Page 1 of 1

Double Resource consume - Insert/Update Job

Posted: Wed Jun 30, 2004 7:28 am
by arunverma
We have developed Billing Delta Application , which extract incremental data based on last_modified_date from source system and load the same in DSS server , In data loading job we have choosen option " Update Existing Rows or Insert New Row" . and following two sql statement generated in SQL tab - one is for Insert and other is for Update " . our requirement is if any data already exisit then update or insert data . but Our DBA and System Administrator Analysis server log and Oracle databse log that at the time of data loading job and found that if we got 100 Record from source system ,
then it consume resource and excute insert for 100 record and update for 100 record also .

So for each got it consume resources double and execute twies .

Pl. help me , due to this cause my server is running very slow .

Thanks and Regards

Arun Verma .

Re: Double Resource consume - Insert/Update Job

Posted: Wed Jun 30, 2004 9:30 am
by ogmios
Are you using insert/update or update/insert?

Check whether there's a primary key or a unique constraint on the table you're loading to.

Check whether the key fields are set correctly in the stage writing to the database.

Ogmios

Re: Double Resource consume - Insert/Update Job

Posted: Wed Jun 30, 2004 9:33 am
by ogmios
Assmuing you use update/insert this is what probably happens (for 1 row):

DataStage tries to update the row.
This fails because all of your rows are new rows.
It then inserts the row.

So it executes "twice". If you have insert/update it will happen the other way around: the insert will be tried and if that fails the update will be tried.

Ogmios

Posted: Wed Jun 30, 2004 9:45 am
by denzilsyb
Are you using ODBC to update/insert?
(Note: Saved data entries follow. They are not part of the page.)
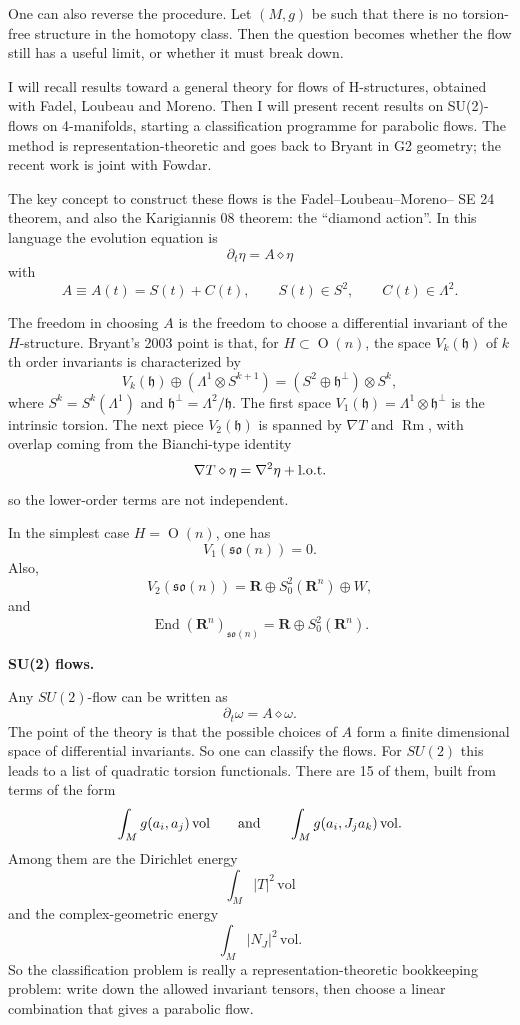 One can also reverse the procedure.
Let $(M,g)$ be such that there is no
torsion-free structure in the homotopy
class.
Then the question becomes whether the
flow still has a useful limit, or
whether it must break down.

I will recall results toward a general
theory for flows of H-structures,
obtained with Fadel, Loubeau and
Moreno.
Then I will present recent results on
SU(2)-flows on 4-manifolds, starting a
classification programme for
parabolic flows.
The method is representation-theoretic
and goes back to Bryant in G2 geometry;
the recent work is joint with Fowdar.

\medskip\noindent
The key concept to construct these
flows is the Fadel--Loubeau--Moreno--
SE 24 theorem, and also the Karigiannis
08 theorem: the ``diamond action''.
In this language the evolution equation
is
$$
        \partial_t \eta = A \diamond \eta
$$
with
$$
        A\equiv A(t)=S(t)+C(t),
        \qquad
        S(t)\in S^2,
        \qquad
        C(t)\in \Lambda^2.
$$

The freedom in choosing $A$ is the
freedom to choose a differential
invariant of the $H$-structure.
Bryant's 2003 point is that, for
$H\subset \operatorname{O}(n)$, the
space $V_k(\mathfrak h)$ of $k$th order
invariants is characterized by
$$
        V_k(\mathfrak h)\oplus
        (\Lambda^1\otimes S^{k+1})
        =
        (S^2\oplus\mathfrak h^\perp)
        \otimes S^k,
$$
where
$S^k=S^k(\Lambda^1)$ and
$\mathfrak h^\perp=\Lambda^2/\mathfrak h$.
The first space
$V_1(\mathfrak h)=\Lambda^1\otimes
\mathfrak h^\perp$ is the intrinsic
torsion.
The next piece $V_2(\mathfrak h)$ is
spanned by $\nabla T$ and
$\operatorname{Rm}$,
with overlap coming from the
Bianchi-type identity
$$
        \nabla T\diamond \eta
        =
        \nabla^2\eta+\hbox{l.o.t.}
$$
so the lower-order terms are not
independent.

In the simplest case $H=\operatorname{O}(n)$,
one has
$$
        V_1(\mathfrak{so}(n))=0.
$$
Also,
$$
        V_2(\mathfrak{so}(n))
        =
        \mathbf R
        \oplus
        S^2_0(\mathbf R^n)
        \oplus W,
$$
and
$$
        \operatorname{End}(\mathbf R^n)_
        {\mathfrak{so}(n)}
        =
        \mathbf R
        \oplus
        S^2_0(\mathbf R^n).
$$

\medskip\noindent
{\bf SU(2) flows.}

Any $SU(2)$-flow can be written as
$$
        \partial_t \omega = A\diamond\omega .
$$
The point of the theory is that the
possible choices of $A$ form a finite
dimensional space of differential
invariants.
So one can classify the flows.
For $SU(2)$ this leads to a list of
quadratic torsion functionals.
There are 15 of them, built from
terms of the form
$$
        \int_M g(a_i,a_j)\,\mathrm{vol}
        \qquad\hbox{and}\qquad
        \int_M g(a_i,J_j a_k)\,
        \mathrm{vol}.
$$
Among them are the Dirichlet energy
$$
        \int_M |T|^2\,\mathrm{vol}
$$
and the complex-geometric energy
$$
        \int_M |N_J|^2\,\mathrm{vol}.
$$
So the classification problem is
really a representation-theoretic
bookkeeping problem: write down the
allowed invariant tensors, then choose
a linear combination that gives a
parabolic flow.


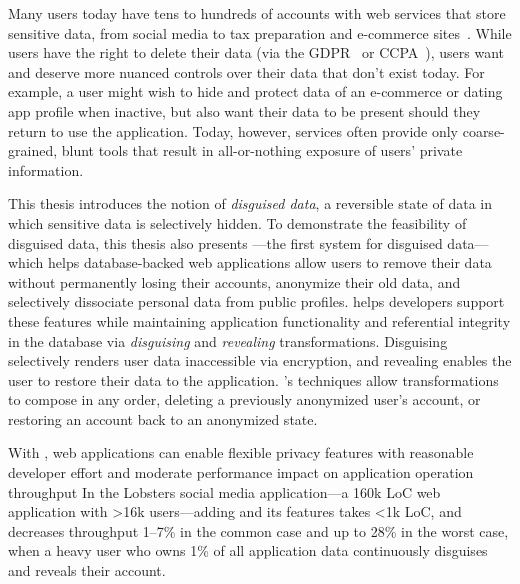 Many users today have tens to hundreds of accounts with web services that store
sensitive data, from social media to tax preparation and e-commerce
sites~\cite{tens,hundreds,password_life_cycle}.
%
While users have the right to delete their data (via \eg the
GDPR~\cite{eu:gdpr} or CCPA~\cite{ccpa}), users want and deserve more nuanced
controls over their data that don't exist today.
%
For example, a user might wish to hide
and protect data of an e-commerce or dating app profile when inactive, but also
want their data to be present should they return to use the application. 
%
Today, however, services often provide only coarse-grained, blunt tools that
result in all-or-nothing exposure of users’ private information.
%

%
This thesis introduces the notion of \emph{disguised data}, a reversible state
of data in which sensitive data is selectively hidden.
%
To demonstrate the feasibility of disguised data, this thesis also presents
\sys---the first system for disguised data---which helps database-backed web applications allow users
to remove their data without permanently losing their accounts, anonymize their
old data, and selectively dissociate personal data from public profiles.
%
\sys helps developers support these features while maintaining application
functionality and referential integrity in the database via \emph{disguising} and
\emph{revealing} transformations.
%
Disguising selectively renders user data inaccessible via encryption, and
revealing enables the user to restore their data to the application.
%
\sys's techniques allow transformations to compose in any order, \eg deleting a
previously anonymized user's account, or restoring an account back to an
anonymized state.
%

%
With \sys, web applications can enable flexible privacy features with reasonable
developer effort 
and moderate performance impact on
application operation throughput 
%
In the Lobsters social media application---a 160k LoC web application with >16k
users---adding \sys and its features takes <1k LoC, and decreases throughput
1--7\% in the common case and up to 28\% in the worst case, when a heavy user
who owns 1\% of all application data continuously disguises and reveals their
account.
%

%
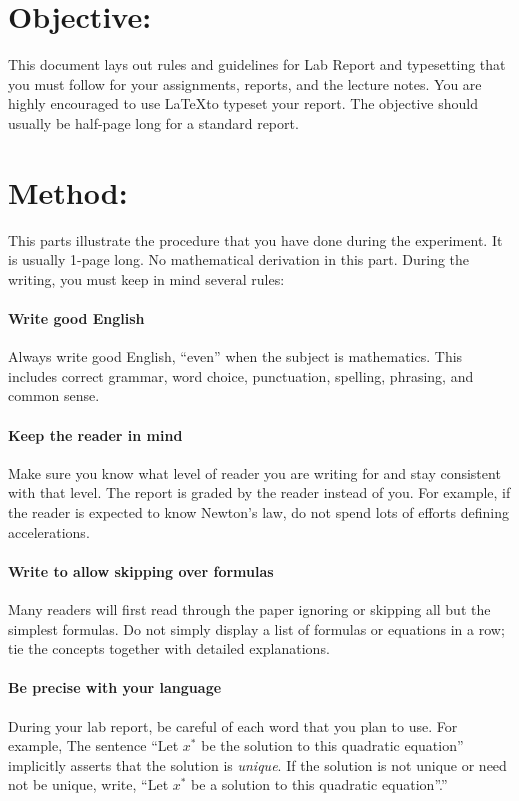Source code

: \tableofcontents
\pagebreak

\rmfamily
\section{Objective:}
This document lays out rules and guidelines for Lab Report and typesetting that you must follow for your assignments, reports, and the lecture notes. You are highly encouraged to use \LaTeX to typeset your report. The objective should usually be half-page long for a standard report.


\section{Method:}
This parts illustrate the procedure that you have done during the experiment. It is usually 1-page long. No mathematical derivation in this part. During the writing, you must keep in mind several rules:

\paragraph{Write good English}
Always write good English, “even” when the subject is mathematics. This includes correct grammar, word choice, punctuation, spelling, phrasing, and common sense.

\paragraph{Keep the reader in mind}
Make sure you know what level of reader you are writing for and stay consistent with that level. The report is graded by the reader instead of you. For example, if the reader is expected to know Newton's law, do not spend lots of efforts defining accelerations.

\paragraph{Write to allow skipping over formulas}
Many readers will first read through the paper ignoring or skipping all but the simplest formulas. Do not simply display a list of formulas or equations in a row; tie the concepts together with detailed explanations.

\paragraph{Be precise with your language}
During your lab report, be careful of each word that you plan to use. For example, The sentence “Let $x^*$ be the solution to this quadratic equation” implicitly asserts that the solution is \emph{unique}. If the solution is not unique or need not be unique, write, “Let $x^*$ be a solution to this quadratic equation”.”

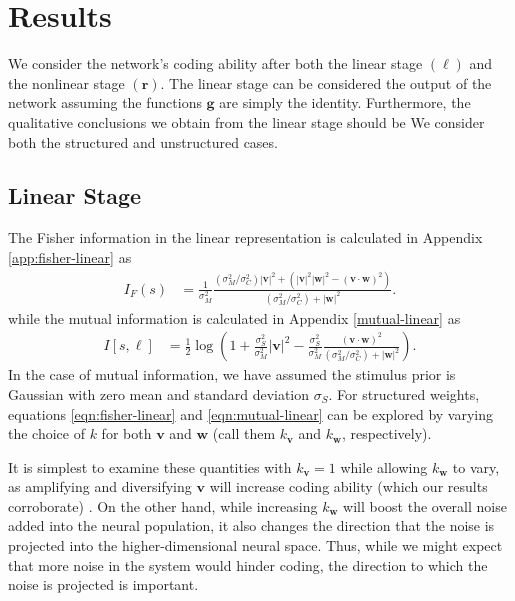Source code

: \documentclass[11pt]{article}
\begin{document}
	\section{Results}
	We consider the network's coding ability after both the linear stage $(\boldsymbol{\ell})$ and the nonlinear stage $(\mathbf{r})$. The linear stage can be considered the output of the network assuming the functions $\mathbf{g}$ are simply the identity. Furthermore, the qualitative conclusions we obtain from the linear stage should be  We consider both the structured and unstructured cases.
	\subsection{Linear Stage}
	The Fisher information in the linear representation is calculated in Appendix \ref{app:fisher-linear} as 
	\begin{align}
		I_F(s) &= \frac{1}{\sigma_M^2}\frac{\left(\sigma_M^2/\sigma_C^2\right) |\mathbf{v}|^2 +  \left(|\mathbf{v}|^2|\mathbf{w}|^2 - (\mathbf{v}\cdot\mathbf{w})^2\right)}{(\sigma_M^2/\sigma_C^2)+ |\mathbf{w}|^2}. \label{eqn:fisher-linear}
	\end{align}
	while the mutual information is calculated in Appendix \ref{mutual-linear} as
	\begin{align}
		I[s, \boldsymbol{\ell}] &= \frac{1}{2} \log \left(1 + \frac{\sigma_S^2}{\sigma_M^2} |\mathbf{v}|^2 - \frac{\sigma_S^2}{\sigma_M^2} \frac{(\mathbf{v}\cdot\mathbf{w})^2}{(\sigma_M^2/\sigma_C^2) + |\mathbf{w}|^2}\right). \label{eqn:mutual-linear}
	\end{align}
	In the case of mutual information, we have assumed the stimulus prior is Gaussian with zero mean and standard deviation $\sigma_S$. For structured weights, equations \ref{eqn:fisher-linear} and \ref{eqn:mutual-linear} can be explored by varying the choice of $k$ for both $\mathbf{v}$ and $\mathbf{w}$ (call them $k_{\mathbf{v}}$ and $k_{\mathbf{w}}$, respectively).
	
	It is simplest to examine these quantities with $k_{\mathbf{v}}=1$ while allowing $k_{\mathbf{w}}$ to vary, as amplifying and diversifying $\mathbf{v}$ will increase coding ability (which our results corroborate) \cite{Ecker2011}. On the other hand, while increasing $k_{\mathbf{w}}$ will boost the overall noise added into the neural population, it also changes the direction that the noise is projected into the higher-dimensional neural space. Thus, while we might expect that more noise in the system would hinder coding, the direction to which the noise is projected is important. 
	
\end{document}
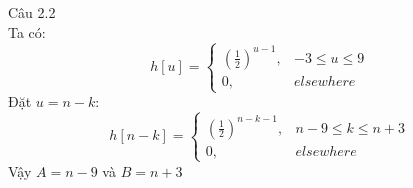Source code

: \documentclass[11pt]{exam}
\begin{document}
\begin{questions}

\question Câu 2.2 \\
    Ta có:
    \begin{equation*}
        h[u] = 
        \begin{cases}
            \left(\frac{1}{2}\right)^{u-1}, & -3 \leq u \leq 9 \\
            0, & elsewhere
        \end{cases}
    \end{equation*}
    Đặt $u = n - k$:
    \begin{equation*}
        h[n-k] = 
        \begin{cases}
            \left(\frac{1}{2}\right)^{n-k-1}, & n-9 \leq k \leq n+3 \\
            0, & elsewhere
        \end{cases}
    \end{equation*}
    Vậy $A = n - 9$ và $ B = n + 3$


\end{questions}
\end{document}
My experience has me avoiding ODBC update/insert because of this slow processing.

Is it possible for you to extract the existing data from Oracle and then:

1. in a transform determine which records are new (to insert) and which are for update by comparing what is in the DSS db to what you are pulling from the source.
2. Have the two option write to different targets - one to insert (in the current job) and the other to update -- possibly in the next job.
3. You could even use a bulk load stage for the insert and an odbc for the update?

perhaps the oracle users better confirm what i am suggesting.

then you might suggest sybase IQ for you DSS db :twisted:

Posted: Wed Jun 30, 2004 4:15 pm
by ray.wurlod
You need to re-think the design.

Have one link doing insert only, and another link doing update only.
Make the decision by reference lookup against the target table or - ideally - a copy of the relevant rows and columns from it in a hashed file.

You will be amazed at the difference this makes!

Posted: Wed Jun 30, 2004 11:25 pm
by arunverma
Hi All ,

Our source is Oracle Database and destination also , each table have primary key , and at the time of data loading we mark that filed as key .

As suggest by Mr. ray and Denzilsyb , we need to redesige our job ,
and create Hash file for each table and first lookup source file with this has file , filter file , one for insert and one for update , this will solve my problem .

But my question is that why Datastage can not identified both record , option is also availade that " Update Existing Rows or Insert New Row" . :roll:


Thanks

Arun

Posted: Thu Jul 01, 2004 1:44 am
by ray.wurlod
The only way that DataStage (or you, or anything else for that matter) could do it is to make reference to the target Oracle table, to determine whether the key exists already.

If it does, do an update. If it doesn't, do an insert.

Given that there is a key, this is all that you need to load into the hashed file to make that existence decision. So your hashed file is like a key-only table, and extremely fast to access.

The "update existing row or insert new row" method performs its "reference" against the target table by attempting an update, and checking on whether the update failed because the row does not exist. It's a much more laborious process than a key-only lookup to a hashed file.